Bíblicamente hablamos de “un mismo sentir” como en 2 Corintios 13:11, o 1 Pedro 3:8, o ”un mismo sentido” en cuanto ser todos compasivos, expresar el amor fraternal que debe cobijarnos, ajenos a vanas disputas, riñas, pleitos; a ejecutar las tareas asignadas de un solo modo o manera conforme a las directrices divinas o a las emanadas de quienes estén al mando de la iglesia, congregación, ministerio, por citar brevemente ejemplos.
El texto sagrado en 1 Pedro 3:8-9, nos proporciona claridad: “Finalmente, sed todos de un mismo sentir, compasivos, amándoos fraternalmente, misericordiosos, amigables; no devolviendo mal por mal, ni maldición por maldición, sino por el contrario, bendiciendo, sabiendo que fuisteis llamados para que heredasen bendición”.
¿Acaso no sentimos congoja, tristeza, preocupación ante el lloro de un hijo? Sea porque le vemos triste, apesadumbrado, y nuestro corazón de padre o madre se conduele.
El Padre viviente siente lo que nosotros sentimos porque nacimos de su corazón, de sus entrañas; pues, con dolor nos ha llevado a Él, nos compró con dolor, a precio de sangre.

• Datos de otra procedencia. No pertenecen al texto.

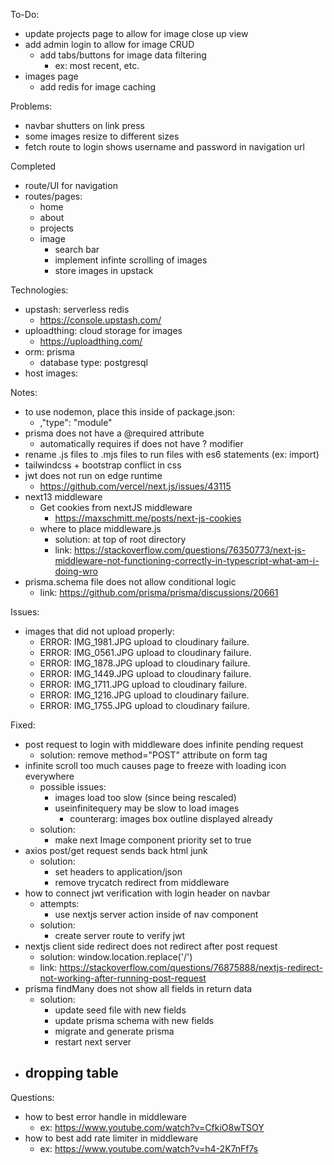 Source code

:To-Do:
- update projects page to allow for image close up view
- add admin login to allow for image CRUD 
    - add tabs/buttons for image data filtering
        - ex: most recent, etc.
- images page
    - add redis for image caching

Problems:
- navbar shutters on link press
- some images resize to different sizes
- fetch route to login shows username and password in navigation url


Completed 
- route/UI for navigation
- routes/pages:
    - home
    - about
    - projects
    - image
        - search bar
        - implement infinte scrolling of images 
        - store images in upstack
    

Technologies:
- upstash: serverless redis
    - https://console.upstash.com/
- uploadthing: cloud storage for images
    - https://uploadthing.com/
- orm: prisma
    - database type: postgresql
- host images:

Notes:
- to use nodemon, place this inside of package.json: 
    - ,"type": "module"
- prisma does not have a @required attribute
    - automatically requires if does not have ? modifier
- rename .js files to .mjs files to run files with es6 statements (ex: import)
- tailwindcss + bootstrap conflict in css 
- jwt does not run on edge runtime
    - https://github.com/vercel/next.js/issues/43115
- next13 middleware 
    - Get cookies from nextJS middleware
        - https://maxschmitt.me/posts/next-js-cookies
    - where to place middleware.js
        - solution: at top of root directory
        - link: https://stackoverflow.com/questions/76350773/next-js-middleware-not-functioning-correctly-in-typescript-what-am-i-doing-wro
- prisma.schema file does not allow conditional logic
    - link: https://github.com/prisma/prisma/discussions/20661

Issues:
- images that did not upload properly:
    - ERROR: IMG_1981.JPG upload to cloudinary failure.
    - ERROR: IMG_0561.JPG upload to cloudinary failure.
    - ERROR: IMG_1878.JPG upload to cloudinary failure.
    - ERROR: IMG_1449.JPG upload to cloudinary failure.
    - ERROR: IMG_1711.JPG upload to cloudinary failure.
    - ERROR: IMG_1216.JPG upload to cloudinary failure.
    - ERROR: IMG_1755.JPG upload to cloudinary failure.


Fixed:
- post request to login with middleware does infinite pending request
    - solution: remove method="POST" attribute on form tag
- infinite scroll too much causes page to freeze with loading icon everywhere
    - possible issues:
        - images load too slow (since being rescaled)
        - useinfinitequery may be slow to load images
            - counterarg: images box outline displayed already 
    - solution:
        - make next Image component priority set to true
- axios post/get request sends back html junk  
    - solution: 
        - set headers to application/json
        - remove trycatch redirect from middleware 
- how to connect jwt verification with login header on navbar
    - attempts:
        - use nextjs server action inside of nav component
    - solution:
        - create server route to verify jwt
- nextjs client side redirect does not redirect after post request
    - solution: window.location.replace('/')
    - link: https://stackoverflow.com/questions/76875888/nextjs-redirect-not-working-after-running-post-request
- prisma findMany does not show all fields in return data
    - solution:
        - update seed file with new fields
        - update prisma schema with new fields
        - migrate and generate prisma
        - restart next server
- dropping table 
    - 

Questions:
- how to best error handle in middleware 
    - ex: https://www.youtube.com/watch?v=CfkiO8wTSOY
- how to best add rate limiter in middleware   
    - ex: https://www.youtube.com/watch?v=h4-2K7nFf7s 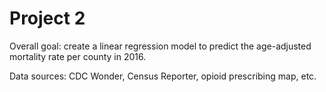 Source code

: # Project 2

Overall goal: create a linear regression model to predict the age-adjusted mortality rate per county in 2016.

Data sources: CDC Wonder, Census Reporter, opioid prescribing map, etc.
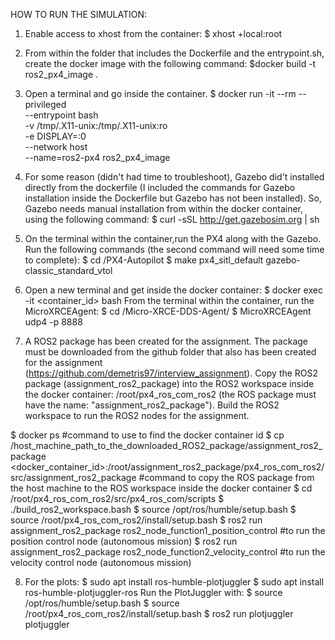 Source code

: HOW TO RUN THE SIMULATION:
1. Enable access to xhost from the container:
$ xhost +local:root

2. From within the folder that includes the Dockerfile and the entrypoint.sh, create the docker image with the following command:
$docker build -t ros2_px4_image .

2. Open a terminal and go inside the container. 
$ docker run -it --rm --privileged \
--entrypoint bash \
-v /tmp/.X11-unix:/tmp/.X11-unix:ro \
-e DISPLAY=:0 \
--network host \
--name=ros2-px4 ros2_px4_image

3. For some reason (didn't had time to troubleshoot), Gazebo did't installed directly from the dockerfile (I included the commands for Gazebo installation inside the Dockerfile but Gazebo has not been installed). So, Gazebo needs manual installation from within the docker container, using the following command:
$ curl -sSL http://get.gazebosim.org | sh

4. On the terminal within the container,run the PX4 along with the Gazebo. Run the following commands (the second command will need some time to complete):
$ cd /PX4-Autopilot
$ make px4_sitl_default gazebo-classic_standard_vtol

5. Open a new terminal and get inside the docker container:
$ docker exec -it <container_id> bash
From the terminal within the container, run the MicroXRCEAgent:
$ cd /Micro-XRCE-DDS-Agent/
$ MicroXRCEAgent udp4 -p 8888 

6. A ROS2 package has been created for the assignment. The package must be downloaded from the github folder that also has been created for the assignment (https://github.com/demetris97/interview_assignment). Copy the ROS2 package (assignment_ros2_package) into the ROS2 workspace inside the docker container: /root/px4_ros_com_ros2 (the ROS package must have the name: "assignment_ros2_package"). Build the ROS2 workspace to run the ROS2 nodes for the assignment.

$ docker ps     #command to use to find the docker container id
$ cp /host_machine_path_to_the_downloaded_ROS2_package/assignment_ros2_package <docker_container_id>:/root/assignment_ros2_package/px4_ros_com_ros2/src/assignment_ros2_package           #command to copy the ROS package from the host machine to the ROS workspace inside the docker container
$ cd /root/px4_ros_com_ros2/src/px4_ros_com/scripts
$ ./build_ros2_workspace.bash
$ source /opt/ros/humble/setup.bash
$ source /root/px4_ros_com_ros2/install/setup.bash
$ ros2 run assignment_ros2_package ros2_node_function1_position_control       #to run the position control node (autonomous mission) 
$ ros2 run assignment_ros2_package ros2_node_function2_velocity_control       #to run the velocity control node (autonomous mission)

8. For the plots:
$ sudo apt install ros-humble-plotjuggler
$ sudo apt install ros-humble-plotjuggler-ros
Run the PlotJuggler with:
$ source /opt/ros/humble/setup.bash
$ source /root/px4_ros_com_ros2/install/setup.bash
$ ros2 run plotjuggler plotjuggler

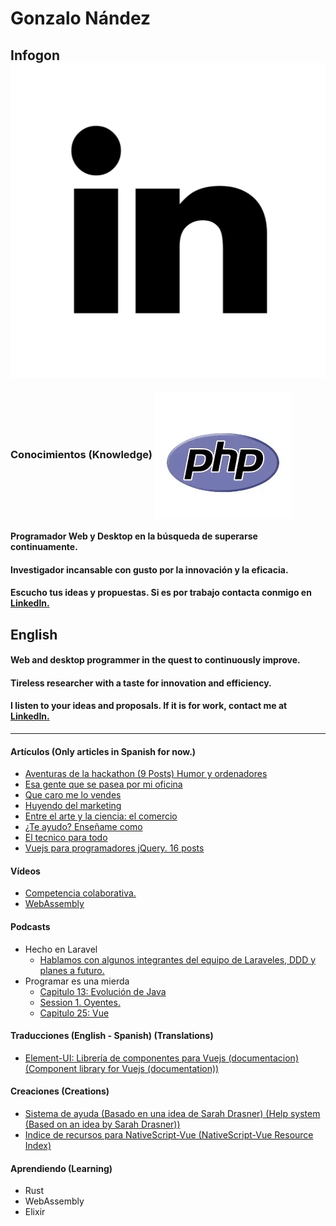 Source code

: <meta name="viewport" content="width=device-width, initial-scale=1">
<link rel="stylesheet" href="css/style.css">

# Gonzalo Nández
## Infogon [<img align="center"  src="https://github.com/Gonzalo2310/Gonzalo2310/blob/master/images/linkedin.svg" alt="Linkedln"/>](https://www.linkedin.com/in/gonzalo-nandez-batista/)

### Conocimientos (Knowledge) <img align="center"  src="https://github.com/Gonzalo2310/Gonzalo2310/blob/master/images/logos.gif" alt="Logos"/>

#### Programador Web y Desktop en la búsqueda de superarse continuamente.
#### Investigador incansable con gusto por la innovación y la eficacia.
#### Escucho tus ideas y propuestas. Si es por trabajo contacta conmigo en [Linkedln.](https://www.linkedin.com/in/gonzalo-nandez-batista/)

## English
#### Web and desktop programmer in the quest to continuously improve.
#### Tireless researcher with a taste for innovation and efficiency.
#### I listen to your ideas and proposals. If it is for work, contact me at [LinkedIn.](https://www.linkedin.com/in/gonzalo-nandez-batista/)

<hr>

#### Artículos (Only articles in Spanish for now.)
* [Aventuras de la hackathon (9 Posts) Humor y ordenadores](https://comunidad.programaresunamierda.com/2019/06/aventuras-de-la-hackathon-el-problema.html)
* [Esa gente que se pasea por mi oficina](https://comunidad.programaresunamierda.com/2019/03/esa-gente-que-se-pasea-por-mi-oficina.html)
* [Que caro me lo vendes](https://comunidad.programaresunamierda.com/2019/01/que-caro-me-lo-vendes.html)
* [Huyendo del marketing](https://comunidad.programaresunamierda.com/2018/12/huyendo-del-marketing.html)
* [Entre el arte y la ciencia: el comercio](https://comunidad.programaresunamierda.com/2018/12/entre-el-arte-y-la-ciencia-el-comercio.html)
* [¿Te ayudo? Enseñame como](https://comunidad.programaresunamierda.com/2018/12/te-ayudo-ensename-como.html)
* [El tecnico para todo](https://comunidad.programaresunamierda.com/2018/12/el-tecnico-para-todo.html)
* [Vuejs para programadores jQuery. 16 posts](https://comunidad.programaresunamierda.com/2020/06/vuejs-para-programadores-jquery.html)

#### Vídeos
* [Competencia colaborativa.](https://www.youtube.com/watch?v=TKRYuj26J6w)
* [WebAssembly](https://youtu.be/7Gt7IspQLzU)

#### Podcasts
* Hecho en Laravel
  * [Hablamos con algunos integrantes del equipo de Laraveles, DDD y planes a futuro.](https://github.com/Gonzalo2310/Gonzalo2310/blob/master/sound/Hecho%20en%20laravel%20EP%2029.mp3?raw=true)
* Programar es una mierda
  * [Capitulo 13: Evolución de Java](https://www.youtube.com/watch?v=WVWowXYJTcQ)
  * [Session 1. Oyentes.](https://www.ivoox.com/sesion-oyentes-1-estructura-buenas-practicas-audios-mp3_rf_22971998_1.html)
  * [Capitulo 25: Vue](https://www.youtube.com/watch?v=_K8S0f3IrMU)

#### Traducciones (English - Spanish) (Translations)
* [Element-UI: Librería de componentes para Vuejs (documentacion) (Component library for Vuejs (documentation))](https://github.com/ElemeFE/element)

#### Creaciones (Creations)
* [Sistema de ayuda (Basado en una idea de Sarah Drasner) (Help system (Based on an idea by Sarah Drasner))](https://github.com/Gonzalo2310/SDras-Helper)
* [Indice de recursos para NativeScript-Vue (NativeScript-Vue Resource Index)](https://github.com/Gonzalo2310/awesome-nativescript-vue)

#### Aprendiendo (Learning)
* Rust
* WebAssembly
* Elixir


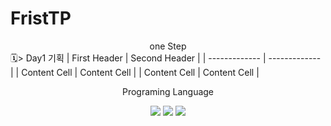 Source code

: # FristTP
<div align ="center">
one Step
</div>
<div align = "left">
🗓️> Day1 기획
| First Header  | Second Header |
| ------------- | ------------- |
| Content Cell  | Content Cell  |
| Content Cell  | Content Cell  |
</div>
<div align ="center">
  <p>Programing Language</p>
</div>
<div align="center">
	<img src="https://img.shields.io/badge/Java-007396?style=flat&logo=Java&logoColor=white" />
	<img src="https://img.shields.io/badge/HTML5-E34F26?style=flat&logo=HTML5&logoColor=white" />
	<img src="https://img.shields.io/badge/CSS3-1572B6?style=flat&logo=CSS3&logoColor=white" />
</div>
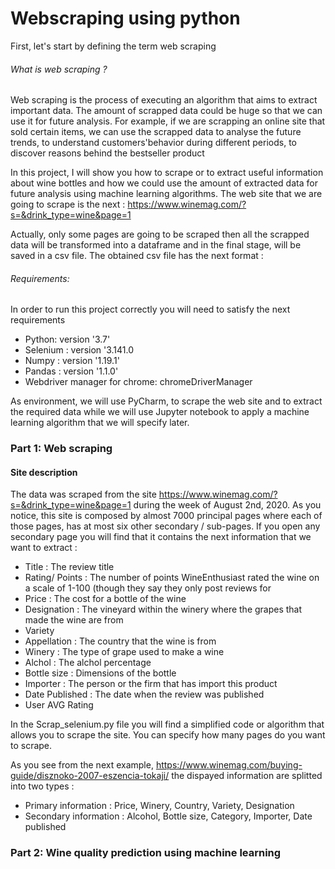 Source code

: # Webscraping using python
First, let's start by defining the term web scraping 
###### What is web scraping ? 
Web scraping is the process of executing an algorithm that aims to extract important data. The amount of scrapped data could be huge so that we can use it for future analysis. For example, if we are scrapping an online site that sold certain items, we can use the scrapped data to analyse the future trends, to understand customers'behavior during different periods, to discover reasons behind the bestseller product  

In this project, I will show you how to scrape or to extract useful information about wine bottles and how we could use the amount of extracted data for future analysis using machine learning algorithms. 
The web site that we are going to scrape is the next : https://www.winemag.com/?s=&drink_type=wine&page=1 

Actually, only some pages are going to be scraped then all the scrapped data will be transformed into a dataframe and in the final stage, will be saved in a csv file. 
The obtained csv file has the next format : 

###### Requirements: 
In order to run this project correctly you will need to satisfy the next requirements 
- Python: version '3.7'
- Selenium : version '3.141.0
- Numpy : version '1.19.1' 
- Pandas : version '1.1.0'
- Webdriver manager for chrome: chromeDriverManager 


As environment, we will use PyCharm, to scrape the web site and to extract the required data while we will use Jupyter notebook to apply a machine learning algorithm that we will specify later. 

### Part 1: Web scraping 

#### Site description 

The data was scraped from the site https://www.winemag.com/?s=&drink_type=wine&page=1 during the week of August 2nd, 2020. As you notice, this site is composed by almost 7000 principal pages where each of those pages, has at most six other secondary / sub-pages. If you open any secondary page you will find that it contains the next information that we want to extract : 
- Title : The review title 
- Rating/ Points : The number of points WineEnthusiast rated the wine on a scale of 1-100 (though they say they only post reviews for
- Price : The cost for a bottle of the wine
- Designation : The vineyard within the winery where the grapes that made the wine are from
- Variety 
- Appellation : The country that the wine is from
- Winery : The type of grape used to make a wine
- Alchol : The alchol percentage
- Bottle size : Dimensions of the bottle 
- Importer : The person or the firm that has import this product
- Date Published : The date when the review was published
- User AVG Rating 

In the Scrap_selenium.py file you will find a simplified code or algorithm that allows you to scrape the site. You can specify how many pages do you want to scrape.

As you see from the next example, https://www.winemag.com/buying-guide/disznoko-2007-eszencia-tokaji/ the dispayed information are splitted into two types : 
- Primary information : Price, Winery, Country, Variety, Designation
- Secondary information : Alcohol, Bottle size, Category, Importer, Date published

### Part 2: Wine quality prediction using machine learning 
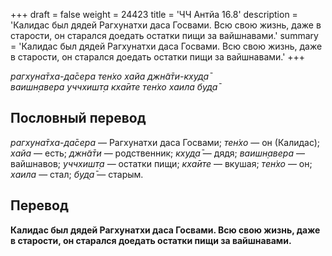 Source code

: +++
draft = false
weight = 24423
title = 'ЧЧ Антйа 16.8'
description = 'Калидас был дядей Рагхунатхи даса Госвами. Всю свою жизнь, даже в старости, он старался доедать остатки пищи за вайшнавами.'
summary = 'Калидас был дядей Рагхунатхи даса Госвами. Всю свою жизнь, даже в старости, он старался доедать остатки пищи за вайшнавами.'
+++

_рагхуна̄тха-да̄сера тен̇хо хайа джн̃а̄ти-кхуд̣а̄  
ваишн̣авера уччхишт̣а кха̄ите тен̇хо хаила буд̣а̄_

## Пословный перевод

_рагхуна̄тха_\-_да̄сера_ — Рагхунатхи даса Госвами; _тен̇хо_ — он (Калидас); _хайа_ — есть; _джн̃а̄ти_ — родственник; _кхуд̣а̄_ — дядя; _ваишн̣авера_ — вайшнавов; _уччхишт̣а_ — остатки пищи; _кха̄ите_ — вкушая; _тен̇хо_ — он; _хаила_ — стал; _буд̣а̄_ — старым.

## Перевод

**Калидас был дядей Рагхунатхи даса Госвами. Всю свою жизнь, даже в старости, он старался доедать остатки пищи за вайшнавами.**
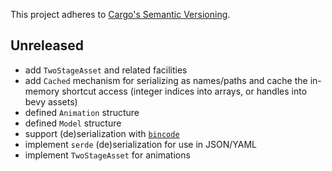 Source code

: This project adheres to [Cargo's Semantic Versioning](https://doc.rust-lang.org/cargo/reference/semver.html).

## Unreleased

- add `TwoStageAsset` and related facilities
- add `Cached` mechanism for serializing as names/paths and cache the in-memory shortcut access (integer indices into arrays, or handles into bevy assets)
- defined `Animation` structure
- defined `Model` structure
- support (de)serialization with [`bincode`](https://github.com/bincode-org/bincode)
- implement `serde` (de)serialization for use in JSON/YAML
- implement `TwoStageAsset` for animations
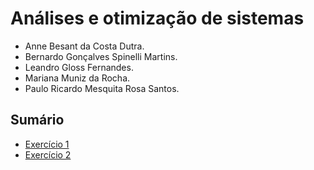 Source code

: # Análises e otimização de sistemas

- Anne Besant da Costa Dutra.
- Bernardo Gonçalves Spinelli Martins.
- Leandro Gloss Fernandes.
- Mariana Muniz da Rocha.
- Paulo Ricardo Mesquita Rosa Santos.

## Sumário

- [Exercício 1](./Ex01/README.md)
- [Exercício 2](./Ex02/README.md)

El Padre siente el dolor, el rechazo, la traición. (ref. 1 Corintios 6:20; Efesios 2:13; 1 Pedro 1:18-20).
Sintió lo que su amantísimo Hijo tenía en su corazón en aquellas horas de angustia en el Getsemaní, en esas horas muy duras al cargar la cruz hacia el Calvario; en los golpes, en los insultos, en el rechazo. Sintió dolor al verle clavado en es horrenda cruz. Pero, en verdad, lo que nosotros pasamos o sentimos es poco, muy poco. El Señor Jesús pagó el precio más grande, el dolor más fuerte Él lo llevó consigo a fin de que nosotros transportemos una carga menor, no suframos tanto (Isaías 53: 3-8)
Enseñanzas:
- Si aun los padres decimos: queremos dejar algo a los hijos para que ellos no pasen, no sientan lo que pasamos o sentimos nosotros. Pobreza, severas limitaciones, incomodidades serias, carencia de salud, de estudios, de un trabajo decoroso. Y, en verdad, el Hijo de Dios, Jesús el Señor atravesó lo más fuerte y degradante porque Él no quería que sus hijos pasemos por lo que tuvo que pasar.
- Duele la traición, duele el rechazo, duele la indiferencia, duele el odio. Mas, ahí aprendemos a morir para que Él viva, para que Él se levante en nosotros. No quiere ver la carne que nos invada y se levante en resentimiento, en molestia, en enojo. (1 Corintios 15:31, Gálatas 2:20)
- Si alguien quiere ver la gloria del Señor, debemos mirar el ejemplo del mártir Esteban relatado en Hechos 7:54-60. En el apedreamiento a que fue sometido, sufría terribles dolores; empero, su corazón estaba inclinado hacia Dios, mientras invocaba y decía: Señor Jesús, recibe mi espíritu. Y puesto de rodillas, clamó a gran voz: Señor, no les tomes en cuenta este pecado. Luego, durmió.
- Clamó al Padre, a su Señor, pidió perdón y pudo mirar más allá de lo que los demás miraban. Cielos abiertos para él. Un hombre que aun vivo físicamente estaba muerto a su carne. Por ello pudo resistir a los golpes, las pedradas, sin ira, sin enojo, tan solo con la paz del Señor por cuanto había alcanzado la estatura de Jesús.